I decided to do a performance test to check out both low and high heat for static pressure and pressure drop with a 4-3/8 X 16 X 25 inch 3M filtrete high performance filter. The filter was in use for 23 days before the test.

Low Heat, 0.29 static pressure with the filter in place.
High Heat, 0.58 static pressure with the filter in place.

Low Heat, 0.17 static pressure with the filter removed.
High Heat, 0.37 static pressure with the filter removed.

The pressure drop on Low Heat is 0.12
The pressure drop on High Heat is 0.21

This filter has a merv rating of 12 whereas the OEM has a rating of 8. Right away, this tells me that with a merv of 8, I should see a lower static pressure and a lower pressure drop. 
And with a high heat static pressure of 0.58, I am under the recommended range of 0.8 per message #10. 

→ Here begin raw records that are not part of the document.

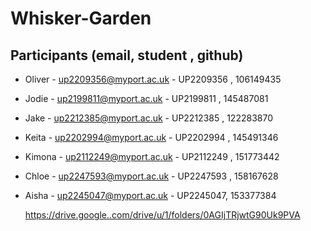 # Whisker-Garden

## Participants (email, student , github)
- Oliver - up2209356@myport.ac.uk - UP2209356 , 106149435
- Jodie - up2199811@myport.ac.uk - UP2199811 , 145487081
- Jake - up2212385@myport.ac.uk - UP2212385 , 122283870
- Keita - up2202994@myport.ac.uk - UP2202994 , 145491346
- Kimona - up2112249@myport.ac.uk - UP2112249 , 151773442
- Chloe - up2247593@myport.ac.uk - UP2247593 , 158167628
- Aisha - up2245047@myport.ac.uk - UP2245047, 153377384


  https://drive.google..com/drive/u/1/folders/0AGIjTRjwtG90Uk9PVA
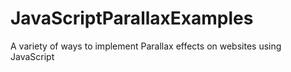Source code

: # JavaScriptParallaxExamples
A variety of ways to implement Parallax effects on websites using JavaScript
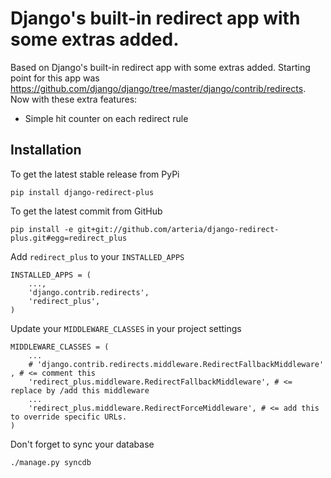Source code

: Django's built-in redirect app with some extras added.
============

Based on Django's built-in redirect app with some extras added. 
Starting point for this app was https://github.com/django/django/tree/master/django/contrib/redirects. Now with these extra features:

* Simple hit counter on each redirect rule

Installation
------------

To get the latest stable release from PyPi

    pip install django-redirect-plus

To get the latest commit from GitHub

    pip install -e git+git://github.com/arteria/django-redirect-plus.git#egg=redirect_plus




Add ``redirect_plus`` to your ``INSTALLED_APPS``

    INSTALLED_APPS = (
        ...,
        'django.contrib.redirects',
        'redirect_plus',
    )


Update your ``MIDDLEWARE_CLASSES`` in your project settings 
	
	MIDDLEWARE_CLASSES = (
	    ...
	    # 'django.contrib.redirects.middleware.RedirectFallbackMiddleware' , # <= comment this 
		'redirect_plus.middleware.RedirectFallbackMiddleware', # <= replace by /add this middleware
		...
        'redirect_plus.middleware.RedirectForceMiddleware', # <= add this to override specific URLs.
	)

  

Don't forget to sync your database


    ./manage.py syncdb 

 


 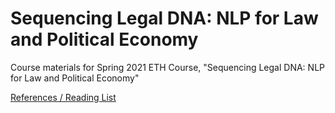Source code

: # Sequencing Legal DNA: NLP for Law and Political Economy

Course materials for Spring 2021 ETH Course, "Sequencing Legal DNA: NLP for Law and Political Economy"

[References / Reading List](https://docs.google.com/document/d/1JtSKVVGjJ3oIMoSE8FHION--Xi1RXUk0xp7MhE_J_CM/edit?usp=sharing)
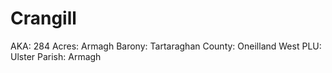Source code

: # Crangill

AKA: 284
Acres: Armagh
Barony: Tartaraghan
County: Oneilland West
PLU: Ulster
Parish: Armagh
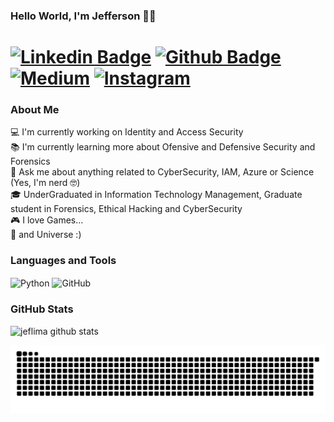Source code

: ### Hello World, I'm Jefferson 🐱‍💻

# [![Linkedin Badge](https://img.shields.io/badge/-LinkedIn-0077B5?style=flat&logo=Linkedin&logoColor=white&link=https://www.linkedin.com/in/jsilvaalveslima/)](https://www.linkedin.com/in/jsilvaalveslima/) [![Github Badge](https://img.shields.io/badge/-Github-242A2D?style=flat&logo=Github&logoColor=white&link=https://github.com/jeflima/)](https://github.com/jeflima/) [![Medium](https://img.shields.io/badge/-medium-242A2D?style=flat&logo=medium&logoColor=white&link=https://jeflima.medium.com)](https://jeflima.medium.com) [![Instagram](https://img.shields.io/badge/-instagram-D42F8A?style=flat&logo=instagram&logoColor=white&link=https://www.instagram.com/thejeflima)](https://www.instagram.com/thejeflima)

### About Me
  
💻 I'm currently working on Identity and Access Security<br>
📚 I'm currently learning more about Ofensive and Defensive Security and Forensics<br>
💬 Ask me about anything related to CyberSecurity, IAM, Azure or Science (Yes, I'm nerd :nerd_face:)<br>
🎓 UnderGraduated in Information Technology Management, Graduate student in Forensics, Ethical Hacking and CyberSecurity<br>
🎮 I love Games...<br/>
🌌 and Universe :)
<div align="left">
  
 ### <b>Languages and Tools</b>
  </div>
<p align="left">
<img align="center" alt="Python" width="26px" src="https://github.com/darshanr27/darshanr27/blob/master/Assets/python.png" />
<img align="center" alt="GitHub" width="26px" src="https://github.com/darshanr27/darshanr27/blob/master/Assets/github.png" />

<br />
 
  <!--   Stats -->
### GitHub Stats
![jeflima github stats](https://github-readme-stats.vercel.app/api?username=jeflima&theme=nord&show_icons=true&count_private=true&line_height=20&title_color=FFFFFF&icon_color=FFFFFF&text_color=FFFFFF&bg_color=0D1117)

 ![Snake animation](https://github.com/jeflima/jeflima/blob/output/github-contribution-grid-snake.svg)


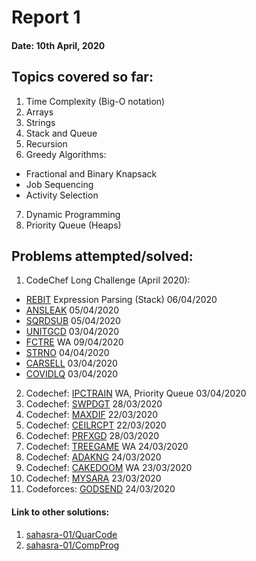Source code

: # Report 1
#### Date: 10th April, 2020

## Topics covered so far:
1. Time Complexity (Big-O notation)
2. Arrays
3. Strings
4. Stack and Queue
5. Recursion
6. Greedy Algorithms:
- Fractional and Binary Knapsack
- Job Sequencing
- Activity Selection
7. Dynamic Programming
8. Priority Queue (Heaps)

## Problems attempted/solved:
1. CodeChef Long Challenge (April 2020):
- [REBIT](https://www.codechef.com/viewsolution/31283022) Expression Parsing (Stack)	06/04/2020
- [ANSLEAK](https://www.codechef.com/viewsolution/31219502)		05/04/2020
- [SQRDSUB](https://www.codechef.com/viewsolution/31186439)		05/04/2020
- [UNITGCD](https://www.codechef.com/viewsolution/31069617)		03/04/2020
- [FCTRE](https://www.codechef.com/submit/complete/31547631) WA	09/04/2020
- [STRNO](https://www.codechef.com/viewsolution/31104723)		04/04/2020
- [CARSELL](https://www.codechef.com/viewsolution/31018191)		03/04/2020
- [COVIDLQ](https://www.codechef.com/viewsolution/31019999)		03/04/2020
2. Codechef: [IPCTRAIN](https://www.codechef.com/viewsolution/31045311) WA, Priority Queue	03/04/2020
3. Codechef: [SWPDGT](https://www.codechef.com/viewsolution/30825022)		28/03/2020
4. Codechef: [MAXDIF](https://www.codechef.com/viewsolution/30626674)		22/03/2020
5. Codechef: [CEILRCPT](https://www.codechef.com/viewsolution/30623705)		22/03/2020
6. Codechef: [PRFXGD](https://www.codechef.com/viewsolution/30815934)		28/03/2020
7. Codechef: [TREEGAME](https://www.codechef.com/viewsolution/30709220) WA	24/03/2020
8. Codechef: [ADAKNG](https://www.codechef.com/viewsolution/30702597)		24/03/2020
9. Codechef: [CAKEDOOM](https://www.codechef.com/viewsolution/30684094) WA	23/03/2020
10. Codechef: [MYSARA](https://www.codechef.com/viewsolution/30678954)		23/03/2020
11. Codeforces: [GODSEND](https://codeforces.com/contest/841/submission/74162828)	24/03/2020
 

#### Link to other solutions: 
1. [sahasra-01/QuarCode](https://github.com/sahasra-01/QuarCode)
2. [sahasra-01/CompProg](https://github.com/sahasra-01/CompProg)
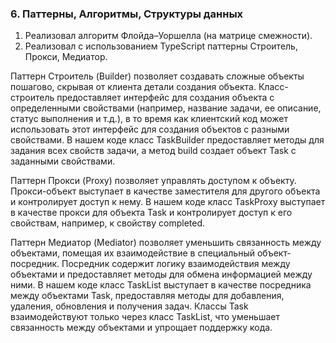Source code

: ### 6. Паттерны, Алгоритмы, Структуры данных

1) Реализовал алгоритм Флойда–Уоршелла (на матрице смежности).
2) Реализовал с использованием TypeScript паттерны Строитель, Прокси,
Медиатор.

Паттерн Строитель (Builder) позволяет создавать сложные объекты пошагово, скрывая от клиента детали создания объекта. Класс-строитель предоставляет интерфейс для создания объекта с определенными свойствами (например, название задачи, ее описание, статус выполнения и т.д.), в то время как клиентский код может использовать этот интерфейс для создания объектов с разными свойствами. В нашем коде класс TaskBuilder предоставляет методы для задания всех свойств задачи, а метод build создает объект Task с заданными свойствами.

Паттерн Прокси (Proxy) позволяет управлять доступом к объекту. Прокси-объект выступает в качестве заместителя для другого объекта и контролирует доступ к нему. В нашем коде класс TaskProxy выступает в качестве прокси для объекта Task и контролирует доступ к его свойствам, например, к свойству completed.

Паттерн Медиатор (Mediator) позволяет уменьшить связанность между объектами, помещая их взаимодействие в специальный объект-посредник. Посредник содержит логику взаимодействия между объектами и предоставляет методы для обмена информацией между ними. В нашем коде класс TaskList выступает в качестве посредника между объектами Task, предоставляя методы для добавления, удаления, обновления и получения задач. Классы Task взаимодействуют только через класс TaskList, что уменьшает связанность между объектами и упрощает поддержку кода.
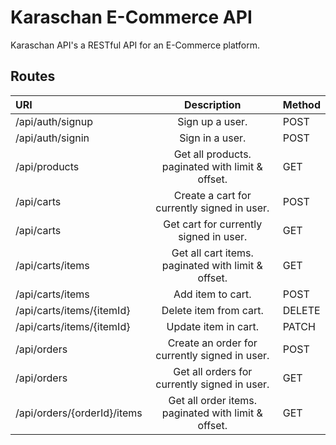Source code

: # Karaschan E-Commerce API

Karaschan API's a RESTful API for an E-Commerce platform.

## Routes

| URI                         |                     Description                     | Method |
| :-------------------------- | :-------------------------------------------------: | :----- |
| /api/auth/signup            |                   Sign up a user.                   | POST   |
| /api/auth/signin            |                   Sign in a user.                   | POST   |
| /api/products               |  Get all products. paginated with limit & offset.   | GET    |
| /api/carts                  |     Create a cart for currently signed in user.     | POST   |
| /api/carts                  |       Get cart for currently signed in user.        | GET    |
| /api/carts/items            | Get all cart items. paginated with limit & offset.  | GET    |
| /api/carts/items            |                  Add item to cart.                  | POST   |
| /api/carts/items/{itemId}   |               Delete item from cart.                | DELETE |
| /api/carts/items/{itemId}   |                Update item in cart.                 | PATCH  |
| /api/orders                 |    Create an order for currently signed in user.    | POST   |
| /api/orders                 |    Get all orders for currently signed in user.     | GET    |
| /api/orders/{orderId}/items | Get all order items. paginated with limit & offset. | GET    |
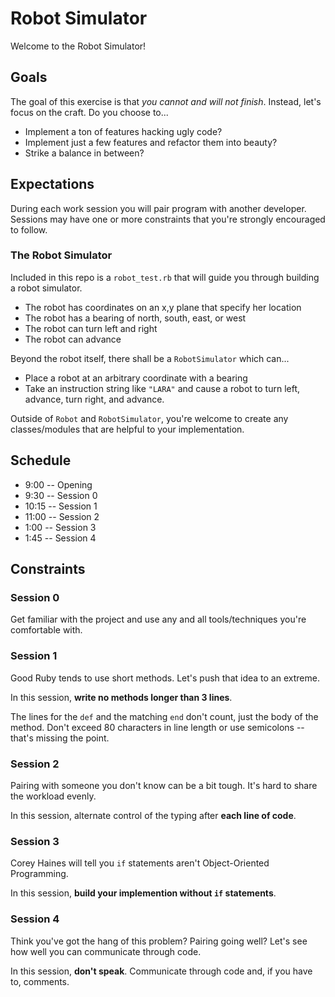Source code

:# Robot Simulator

Welcome to the Robot Simulator!

## Goals

The goal of this exercise is that *you cannot and will not finish*. Instead, let's focus on the craft. Do you choose to...

* Implement a ton of features hacking ugly code?
* Implement just a few features and refactor them into beauty?
* Strike a balance in between?

## Expectations

During each work session you will pair program with another developer. Sessions may have one or more constraints that you're strongly encouraged to follow.

### The Robot Simulator

Included in this repo is a `robot_test.rb` that will guide you through building a robot simulator.

* The robot has coordinates on an x,y plane that specify her location
* The robot has a bearing of north, south, east, or west
* The robot can turn left and right
* The robot can advance

Beyond the robot itself, there shall be a `RobotSimulator` which can...

* Place a robot at an arbitrary coordinate with a bearing
* Take an instruction string like `"LARA"` and cause a robot to turn left, advance, turn right, and advance.

Outside of `Robot` and `RobotSimulator`, you're welcome to create any classes/modules that are helpful to your implementation.

## Schedule

* 9:00 -- Opening
* 9:30 -- Session 0
* 10:15 -- Session 1
* 11:00 -- Session 2
* 1:00 -- Session 3
* 1:45 -- Session 4

## Constraints

### Session 0

Get familiar with the project and use any and all tools/techniques you're comfortable with.

### Session 1

Good Ruby tends to use short methods. Let's push that idea to an extreme.

In this session, **write no methods longer than 3 lines**.

The lines for the `def` and the matching `end` don't count, just the body of the method. Don't exceed 80 characters in line length or use semicolons -- that's missing the point.

### Session 2

Pairing with someone you don't know can be a bit tough. It's hard to share the workload evenly.

In this session, alternate control of the typing after **each line of code**.

### Session 3

Corey Haines will tell you `if` statements aren't Object-Oriented Programming.

In this session, **build your implemention without `if` statements**.

### Session 4

Think you've got the hang of this problem? Pairing going well? Let's see how well you can communicate through code.

In this session, **don't speak**. Communicate through code and, if you have to, comments.
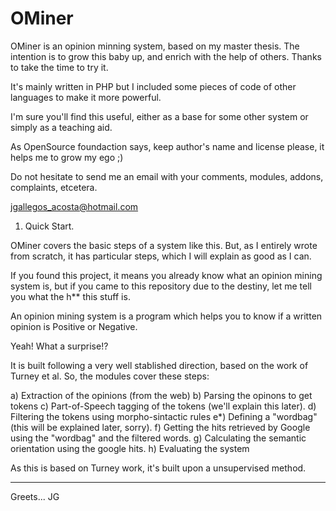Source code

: # OMiner
OMiner is an opinion minning system, based on my master thesis. The intention is to grow this baby up, and enrich with the help of others. Thanks to take the time to try it.

It's mainly written in PHP but I included some pieces of code of other languages to make it more powerful.

I'm sure you'll find this useful, either as a base for some other system or simply as a teaching aid.

As OpenSource foundaction says, keep author's name and license please, it helps me to grow my ego ;)

Do not hesitate to send me an email with your comments, modules, addons, complaints, etcetera.

jgallegos_acosta@hotmail.com


1. Quick Start.

OMiner covers the basic steps of a system like this. But, as I entirely wrote from scratch, it has particular steps, which I will explain as good as I can.

If you found this project, it means you already know what an opinion mining system is, but if you came to this repository due to the destiny, let me tell you what the h** this stuff is.

An opinion mining system is a program which helps you to know if a written opinion is Positive or Negative.

Yeah! What a surprise!?

It is built following a very well stablished direction, based on the work of Turney et al.
So, the modules cover these steps:

a) Extraction of the opinions (from the web)
b) Parsing the opinons to get tokens 
c) Part-of-Speech tagging of the tokens (we'll explain this later).
d) Filtering the tokens using morpho-sintactic rules
e*) Defining a "wordbag" (this will be explained later, sorry).
f) Getting the hits retrieved by Google using the "wordbag" and the filtered words.
g) Calculating the semantic orientation using the google hits.
h) Evaluating the system

As this is based on Turney work, it's built upon a unsupervised method.

---
Greets... JG
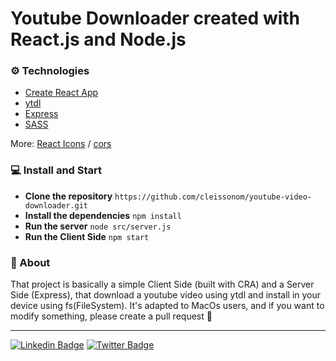 # Youtube Downloader created with React.js and Node.js

### ⚙️ Technologies
- [Create React App](https://github.com/facebook/create-react-app)
- [ytdl](https://www.npmjs.com/package/ytdl-core)
- [Express](https://expressjs.com/)
- [SASS](https://sass-lang.com)

More: [React Icons](https://react-icons.github.io/react-icons) / [cors](https://www.npmjs.com/package/cors)

### 💻 Install and Start
- **Clone the repository**
  `https://github.com/cleissonom/youtube-video-downloader.git`
- **Install the dependencies**
  `npm install`
- **Run the server**
  `node src/server.js`
- **Run the Client Side**
  `npm start`

### 📝 About

That project is basically a simple Client Side (built with CRA) and a Server Side (Express), that download a youtube video using ytdl and install in your device using fs(FileSystem). It's adapted to MacOs users, and if you want to modify something, please create a pull request 🙂

---

[![Linkedin Badge](https://img.shields.io/badge/-Linkedin-0072b1?style=flat&logo=Linkedin&logoColor=white&link=https://www.linkedin.com/in/cleissonom/)](https://www.linkedin.com/in/cleissonom/)
[![Twitter Badge](https://img.shields.io/badge/-Twitter-00acee?style=flat&logo=Twitter&logoColor=white&link=https://www.twitter.com/cleissonom/)](https://www.twitter.com/cleissonom/)
    

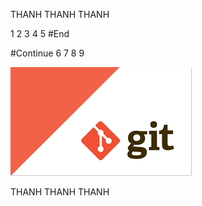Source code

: 
THANH
THANH
THANH


1
2
3
4
5
#End

#Continue
6
7
8
9

![alt text](https://github.com/thanhnguyen-intek/myDemoProject/blob/master/index.png)

THANH
THANH
THANH
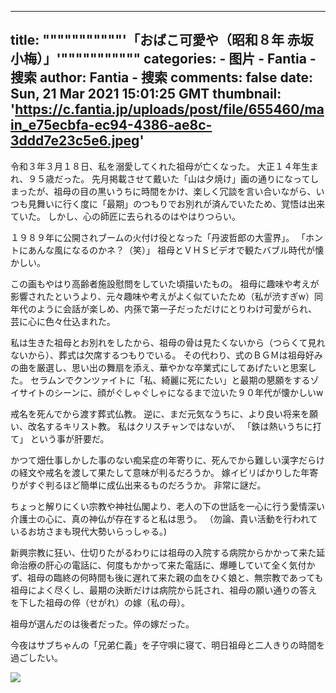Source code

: 
---
title: """""""""""'「おばこ可愛や（昭和８年 赤坂小梅）」'"""""""""""
categories: 
    - 图片
    - Fantia - 搜索
author: Fantia - 搜索
comments: false
date: Sun, 21 Mar 2021 15:01:25 GMT
thumbnail: 'https://c.fantia.jp/uploads/post/file/655460/main_e75ecbfa-ec94-4386-ae8c-3ddd7e23c5e6.jpeg'
---

<div>   
<p>令和３年３月１８日、私を溺愛してくれた祖母が亡くなった。
大正１４年生まれ、９５歳だった。
先月掲載させて戴いた「山は夕焼け」画の通りになってしまったが、祖母の目の黒いうちに時間をかけ、楽しく冗談を言い合いながら、いつも見舞いに行く度に「最期」のつもりでお別れが済んでいたため、覚悟は出来ていた。
しかし、心の師匠に去られるのはやはりつらい。

１９８９年に公開されブームの火付け役となった「丹波哲郎の大霊界」。
「ホントにあんな風になるのかネ？（笑）」
祖母とＶＨＳビデオで観たバブル時代が懐かしい。

この画もやはり高齢者施設慰問をしていた頃描いたもの。
祖母に趣味や考えが影響されたというより、元々趣味や考えがよく似ていたため（私が渋すぎw）同年代のように会話が楽しめ、内孫で第一子だっただけにとりわけ可愛がられ、芸に心に色々仕込まれた。

私は生きた祖母とお別れをしたから、祖母の骨は見たくないから（つらくて見れないから）、葬式は欠席するつもりでいる。
その代わり、式のＢＧＭは祖母好みの曲を厳選し、思い出の舞扇を添え、華やかな卒業式にしてあげたいと思案した。
セラムンでクンツァイトに「私、綺麗に死にたい」と最期の懇願をするゾイサイトのシーンに、顔がぐしゃぐしゃになるまで泣いた９０年代が懐かしいw

戒名を死んでから渡す葬式仏教。
逆に、まだ元気なうちに、より良い将来を願い、改名するキリスト教。
私はクリスチャンではないが、
「鉄は熱いうちに打て」
という事が肝要だ。

かつて畑仕事しかした事のない痴呆症の年寄りに、死んでから難しい漢字だらけの経文や戒名を渡して果たして意味が判るだろうか。
嫁イビリばかりした年寄りがすぐ判るほど簡単に成仏出来るものだろうか。
非常に謎だ。

ちょっと解りにくい宗教や神社仏閣より、老人の下の世話を一心に行う愛情深い介護士の心に、真の神仏が存在すると私は思う。
（勿論、貴い活動を行われているお坊さまも現代大勢いらっしゃる。)

新興宗教に狂い、仕切りたがるわりには祖母の入院する病院からかかって来た延命治療の肝心の電話に、何度もかかって来た電話に、爆睡していて全く気付かず、祖母の臨終の何時間も後に遅れて来た親の血をひく娘と、無宗教であっても祖母によく尽くし、最期の決断だけは病院から託され、祖母の願い通りの答えを下した祖母の倅（せがれ）の嫁（私の母）。

祖母が選んだのは後者だった。倅の嫁だった。

今夜はサブちゃんの「兄弟仁義」を子守唄に寝て、明日祖母と二人きりの時間を過ごしたい。</p><img src="https://c.fantia.jp/uploads/post/file/655460/main_e75ecbfa-ec94-4386-ae8c-3ddd7e23c5e6.jpeg" referrerpolicy="no-referrer">  
</div>
            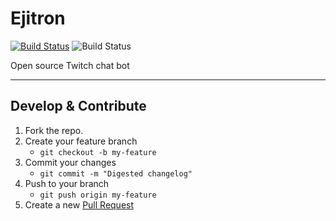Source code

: # Ejitron
[![Build Status](https://travis-ci.org/ejitron/ejitron.svg?branch=master)](https://travis-ci.org/ejitron/ejitron) ![Build Status](https://www.code-inspector.com/project/12330/score/svg)

Open source Twitch chat bot

---

## Develop & Contribute
1. Fork the repo.
2. Create your feature branch
    * `git checkout -b my-feature`
3. Commit your changes
    * `git commit -m "Digested changelog"`
4. Push to your branch
    * `git push origin my-feature`
5. Create a new [Pull Request](https://github.com/ejitron/ejitron/compare)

I'll be running this test monthly to see how the numbers change. It does appear that the present filter is ok for now.


----------



## beenthere (Oct 11, 2008)

When its time to change out that filter.
Try an OEM MERV 13 and see what your PD is.


----------



## rjordan392 (Apr 28, 2005)

I will do that but it will take a year or more before I use up my filters. I have two Bryant filters on order. I looked over the installation manuals and owners manual and could not find any mention of what type of motor runs the blower. You mentioned ECM and I did not see this term. Do I need to remove the blower cover door to check the motor label? I have the model 315AAV/JAV Bryant plus 80 furnace.


----------



## beenthere (Oct 11, 2008)

The Bryant 315AAV is an 80% AFUE VS/ECM blower furnace.


----------



## rjordan392 (Apr 28, 2005)

Thanks.
While I was testing the performance, I also checked to see the pressure drop when I closed off the two returns in the basement with the filter in place and it went up to o.66. A big jump from 0.58 when they are left opened.


----------



## beenthere (Oct 11, 2008)

If you redo that test.

Listen carefully, and you will hear the blower speed up, to maintain set air flow CFM.


----------



## rjordan392 (Apr 28, 2005)

This has turned out to be an interesting thread for those interested in improving the performance and economic capabilities of their furnaces. Now it also has given me another thing to check in the cooling season. I have both bottom and top returns installed and I been closing the bottoms when using air conditioning. Now I wonder if that is raising the static pressure and causing the blower to be less efficient economically.


----------



## beenthere (Oct 11, 2008)

Do you have the high ones closed off now.
If so, open them and see if your static drops.

I tell most people to leave both open weather heating or cooling.


----------



## rjordan392 (Apr 28, 2005)

Thats interesting.
I thought the idea was to maintain efficiency by using upper returns during the cooling season and lower returns during the heating season. I never tried leaving both opened during the heating season. I will open all upper returns, after I get back from shopping to see effect on sp. The basement returns are in a high location. I did not install low returns there. The rest of my two story home has both upper and lower returns and discharges. I know that if I opened all the upper and lower discharges for cooling on the first floor, it does affect the cfm output to the second floor. So I think doing this for the heating season may affect it just as well.


----------



## beenthere (Oct 11, 2008)

If you only open the lower returns in heating.
The the warmest air will stay at the ceiling, and the coldest at the floor.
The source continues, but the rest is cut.